The point is that Wini’s style of painting is worldly in that it transcends national boundaries, typical imagery and genre.
On the one hand, one might suggest that her
paintings are portraiture since each one is focused on a single entity
having eyes (sometimes just one, two, three or more), noses and mouths,
although ears tend to be absent. And mouths could be connected to two
bodies not one; the noses tend to be flat, multi-coloured and placed in
irregular spots.
What’s more, Wini seems to take every creature’s
appendage as an opportunity to try out another colour and design. That’s
especially true in the case of her dancers whose graceful poses appear
to be like those found among East Indian Hindu temple dancers.
Wini herself described the beings that she paints
as mainly ‘androgynous’, although she also seems to feature more female
creatures than male in Unmasked. Nonetheless, all her paintings are
suffused with colour that’s decked out in intricate and decorative
designs.
Those designs almost look like tattoos in the sense
that they seem to be directly applied to what would otherwise be
understood as human skin. Yet one can’t be certain Wini’s creatures are
even human since they all have a surreal appearance and feel that makes
them seem more like aliens from outer space.
In fact, Wini’s work is actually borne in her inner
space, lodged securely inside her inner world of the creative,
intuitive and wildly imaginative.
On opening night, her exhibition was opened by
Nairobi Governor Evans Kidero, a long-time friend of the Awuondos.
Wini’s parents were also on hand, clearly proud and pleased that their
daughter has found her passion and career path.

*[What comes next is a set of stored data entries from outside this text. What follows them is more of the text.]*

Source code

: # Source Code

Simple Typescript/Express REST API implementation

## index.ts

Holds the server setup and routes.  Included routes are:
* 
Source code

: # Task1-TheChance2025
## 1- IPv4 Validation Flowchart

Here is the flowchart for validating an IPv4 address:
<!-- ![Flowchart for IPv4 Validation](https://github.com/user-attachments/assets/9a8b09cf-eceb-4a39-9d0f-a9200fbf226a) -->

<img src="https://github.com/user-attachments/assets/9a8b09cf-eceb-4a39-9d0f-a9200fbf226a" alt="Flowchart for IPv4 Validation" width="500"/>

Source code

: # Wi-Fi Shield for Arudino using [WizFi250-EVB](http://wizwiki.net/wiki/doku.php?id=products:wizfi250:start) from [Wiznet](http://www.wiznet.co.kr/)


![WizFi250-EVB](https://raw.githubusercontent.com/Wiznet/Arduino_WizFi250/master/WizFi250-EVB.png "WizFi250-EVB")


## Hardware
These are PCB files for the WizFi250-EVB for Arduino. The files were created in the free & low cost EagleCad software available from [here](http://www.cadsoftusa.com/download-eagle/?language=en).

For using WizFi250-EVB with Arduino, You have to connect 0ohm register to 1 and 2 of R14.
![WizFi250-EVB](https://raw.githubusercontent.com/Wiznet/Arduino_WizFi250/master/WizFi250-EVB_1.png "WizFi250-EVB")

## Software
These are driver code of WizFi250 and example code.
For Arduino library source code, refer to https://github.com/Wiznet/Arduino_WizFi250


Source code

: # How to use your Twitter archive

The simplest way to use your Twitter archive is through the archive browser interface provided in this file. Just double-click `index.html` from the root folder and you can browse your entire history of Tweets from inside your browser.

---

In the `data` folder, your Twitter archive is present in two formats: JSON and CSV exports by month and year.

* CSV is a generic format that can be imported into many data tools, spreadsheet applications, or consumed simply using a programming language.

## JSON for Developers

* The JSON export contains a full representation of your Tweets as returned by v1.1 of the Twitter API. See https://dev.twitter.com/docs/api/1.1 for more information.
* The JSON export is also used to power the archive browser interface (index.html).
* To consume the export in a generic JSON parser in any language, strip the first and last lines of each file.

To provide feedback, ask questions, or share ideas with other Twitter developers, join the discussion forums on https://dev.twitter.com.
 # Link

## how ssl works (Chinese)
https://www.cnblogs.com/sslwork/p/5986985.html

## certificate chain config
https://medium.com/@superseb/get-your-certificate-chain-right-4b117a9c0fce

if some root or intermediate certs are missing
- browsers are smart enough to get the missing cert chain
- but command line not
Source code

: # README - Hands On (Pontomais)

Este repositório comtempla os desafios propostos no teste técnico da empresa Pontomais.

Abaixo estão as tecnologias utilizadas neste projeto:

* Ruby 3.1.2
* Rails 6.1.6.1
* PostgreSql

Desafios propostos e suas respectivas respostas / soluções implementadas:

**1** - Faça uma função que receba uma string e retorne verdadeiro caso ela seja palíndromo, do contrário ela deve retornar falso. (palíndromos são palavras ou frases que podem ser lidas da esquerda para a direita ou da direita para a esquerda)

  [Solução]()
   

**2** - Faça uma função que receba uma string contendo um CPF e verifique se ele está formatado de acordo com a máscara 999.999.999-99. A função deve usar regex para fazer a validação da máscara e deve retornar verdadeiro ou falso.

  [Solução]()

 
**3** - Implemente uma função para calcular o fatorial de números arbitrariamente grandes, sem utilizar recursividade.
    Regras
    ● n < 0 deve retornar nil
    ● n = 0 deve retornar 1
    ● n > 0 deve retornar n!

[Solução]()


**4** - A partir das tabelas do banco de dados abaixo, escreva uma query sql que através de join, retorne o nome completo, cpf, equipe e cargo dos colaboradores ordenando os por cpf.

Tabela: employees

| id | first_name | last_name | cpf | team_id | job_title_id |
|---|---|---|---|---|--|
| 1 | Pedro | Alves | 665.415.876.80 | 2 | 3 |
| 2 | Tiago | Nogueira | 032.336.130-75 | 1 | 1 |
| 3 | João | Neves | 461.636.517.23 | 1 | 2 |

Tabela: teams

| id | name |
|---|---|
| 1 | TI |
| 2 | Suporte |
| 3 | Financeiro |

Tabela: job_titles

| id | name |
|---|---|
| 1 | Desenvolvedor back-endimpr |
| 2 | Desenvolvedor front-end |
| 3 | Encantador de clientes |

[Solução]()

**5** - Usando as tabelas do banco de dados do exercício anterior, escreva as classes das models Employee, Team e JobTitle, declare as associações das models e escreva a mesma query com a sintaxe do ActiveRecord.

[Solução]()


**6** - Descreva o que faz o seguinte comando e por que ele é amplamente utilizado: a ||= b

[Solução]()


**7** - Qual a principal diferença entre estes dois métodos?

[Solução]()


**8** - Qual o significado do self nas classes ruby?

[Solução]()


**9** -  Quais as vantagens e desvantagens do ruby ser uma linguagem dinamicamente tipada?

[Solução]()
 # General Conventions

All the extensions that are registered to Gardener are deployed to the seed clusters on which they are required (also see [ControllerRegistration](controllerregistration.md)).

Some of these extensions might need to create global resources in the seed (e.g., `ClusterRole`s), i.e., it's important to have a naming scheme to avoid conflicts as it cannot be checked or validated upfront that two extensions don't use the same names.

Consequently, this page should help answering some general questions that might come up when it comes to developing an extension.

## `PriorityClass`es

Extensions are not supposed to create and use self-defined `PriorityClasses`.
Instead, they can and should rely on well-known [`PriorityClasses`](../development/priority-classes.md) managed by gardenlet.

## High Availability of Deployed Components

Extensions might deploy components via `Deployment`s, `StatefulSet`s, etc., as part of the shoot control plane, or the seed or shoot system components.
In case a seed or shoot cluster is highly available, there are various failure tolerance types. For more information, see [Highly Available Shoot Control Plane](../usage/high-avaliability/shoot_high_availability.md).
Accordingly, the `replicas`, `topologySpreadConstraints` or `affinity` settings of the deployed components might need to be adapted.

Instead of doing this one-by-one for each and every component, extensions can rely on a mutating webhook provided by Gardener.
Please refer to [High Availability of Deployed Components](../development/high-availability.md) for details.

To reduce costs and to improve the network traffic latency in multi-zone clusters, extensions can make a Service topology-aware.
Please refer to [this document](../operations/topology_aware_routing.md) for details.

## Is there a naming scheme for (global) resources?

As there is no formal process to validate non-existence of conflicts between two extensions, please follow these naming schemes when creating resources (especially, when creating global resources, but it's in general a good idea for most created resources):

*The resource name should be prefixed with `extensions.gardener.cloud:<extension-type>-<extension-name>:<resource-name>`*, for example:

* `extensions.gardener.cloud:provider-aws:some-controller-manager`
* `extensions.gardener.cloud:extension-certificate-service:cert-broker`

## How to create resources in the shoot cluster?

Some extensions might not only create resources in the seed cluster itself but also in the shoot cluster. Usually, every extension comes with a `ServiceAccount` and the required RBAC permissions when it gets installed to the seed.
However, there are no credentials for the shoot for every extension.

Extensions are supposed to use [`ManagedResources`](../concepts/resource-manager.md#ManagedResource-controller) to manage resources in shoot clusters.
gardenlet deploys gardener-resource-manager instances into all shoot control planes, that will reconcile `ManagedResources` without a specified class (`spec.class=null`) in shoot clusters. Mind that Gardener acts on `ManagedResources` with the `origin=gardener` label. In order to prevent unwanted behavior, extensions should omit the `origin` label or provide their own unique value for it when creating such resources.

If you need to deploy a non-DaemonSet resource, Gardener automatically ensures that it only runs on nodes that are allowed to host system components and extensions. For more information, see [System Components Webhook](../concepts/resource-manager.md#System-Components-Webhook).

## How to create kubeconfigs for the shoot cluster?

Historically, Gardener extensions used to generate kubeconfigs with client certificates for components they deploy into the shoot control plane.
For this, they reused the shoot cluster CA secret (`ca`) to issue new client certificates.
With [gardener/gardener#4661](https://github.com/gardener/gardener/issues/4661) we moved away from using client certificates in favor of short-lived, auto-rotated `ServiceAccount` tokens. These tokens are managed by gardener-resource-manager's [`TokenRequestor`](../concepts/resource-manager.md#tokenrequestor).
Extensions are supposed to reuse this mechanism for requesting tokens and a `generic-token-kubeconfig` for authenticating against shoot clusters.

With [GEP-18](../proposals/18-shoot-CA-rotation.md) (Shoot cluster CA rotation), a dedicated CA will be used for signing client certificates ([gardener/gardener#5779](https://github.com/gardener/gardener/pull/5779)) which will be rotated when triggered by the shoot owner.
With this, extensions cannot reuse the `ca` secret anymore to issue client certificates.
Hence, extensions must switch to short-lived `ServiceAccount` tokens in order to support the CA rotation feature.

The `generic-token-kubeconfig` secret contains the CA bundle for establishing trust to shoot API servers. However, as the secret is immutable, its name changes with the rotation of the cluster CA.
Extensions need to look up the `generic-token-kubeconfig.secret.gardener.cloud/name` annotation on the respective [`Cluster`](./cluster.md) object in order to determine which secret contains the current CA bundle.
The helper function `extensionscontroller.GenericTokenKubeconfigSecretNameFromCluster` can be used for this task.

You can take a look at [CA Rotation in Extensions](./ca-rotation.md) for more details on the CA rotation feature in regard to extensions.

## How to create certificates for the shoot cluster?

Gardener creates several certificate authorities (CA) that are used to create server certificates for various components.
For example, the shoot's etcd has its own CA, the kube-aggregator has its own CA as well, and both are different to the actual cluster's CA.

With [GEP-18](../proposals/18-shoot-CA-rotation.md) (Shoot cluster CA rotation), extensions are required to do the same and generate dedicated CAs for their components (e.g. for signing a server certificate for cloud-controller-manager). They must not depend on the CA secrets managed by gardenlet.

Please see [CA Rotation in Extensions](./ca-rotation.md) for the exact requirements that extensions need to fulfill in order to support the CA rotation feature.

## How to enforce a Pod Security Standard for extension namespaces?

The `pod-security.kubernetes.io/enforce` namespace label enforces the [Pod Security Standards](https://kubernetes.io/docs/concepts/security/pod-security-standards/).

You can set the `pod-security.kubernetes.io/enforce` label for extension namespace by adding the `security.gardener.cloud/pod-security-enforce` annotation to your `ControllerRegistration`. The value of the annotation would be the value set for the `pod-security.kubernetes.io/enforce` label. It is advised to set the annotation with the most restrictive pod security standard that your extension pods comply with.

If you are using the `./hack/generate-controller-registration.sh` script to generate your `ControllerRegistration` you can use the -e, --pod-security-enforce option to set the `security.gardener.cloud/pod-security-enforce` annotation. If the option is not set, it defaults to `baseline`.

Wini told BDLife that her father, Isaac Awuondo,
the managing director of the Commercial Bank of Africa, has always been
supportive of her choice to go to art school instead of law or medical
school. Being a lover of fine art himself and putting a chunky sum of
money into funding art collections in all CBA branches, Mr Awuondo said
that he owned several paintings by his daughter which, of course, he had
bought.
The price of Wini’s paintings range from Sh12,500
(acrylics on paper) to Sh95,000 (for the acrylic on canvas, Now until
Forever).
Wini’s been back from university for almost two
years, but she only surfaced late last year when two of her paintings
were featured among the works of around 40 other mainly Kenyan artists.
Those two works stood out for me, but as I didn’t know her at
the time, I had to wait to see her art again at Shifteye to fully
appreciate Wini’s versatility and wide ranging artistic and vibrant
style.
Meanwhile, at least one of Kenya’s many visual artists will
have his work on show at the Smithsonian Folklife Festival. Elkana
Ong’esa’s 10-ton Kisii stone elephant entitled “Hands off our Elephants”
is being shipped to Washington, DC this coming week.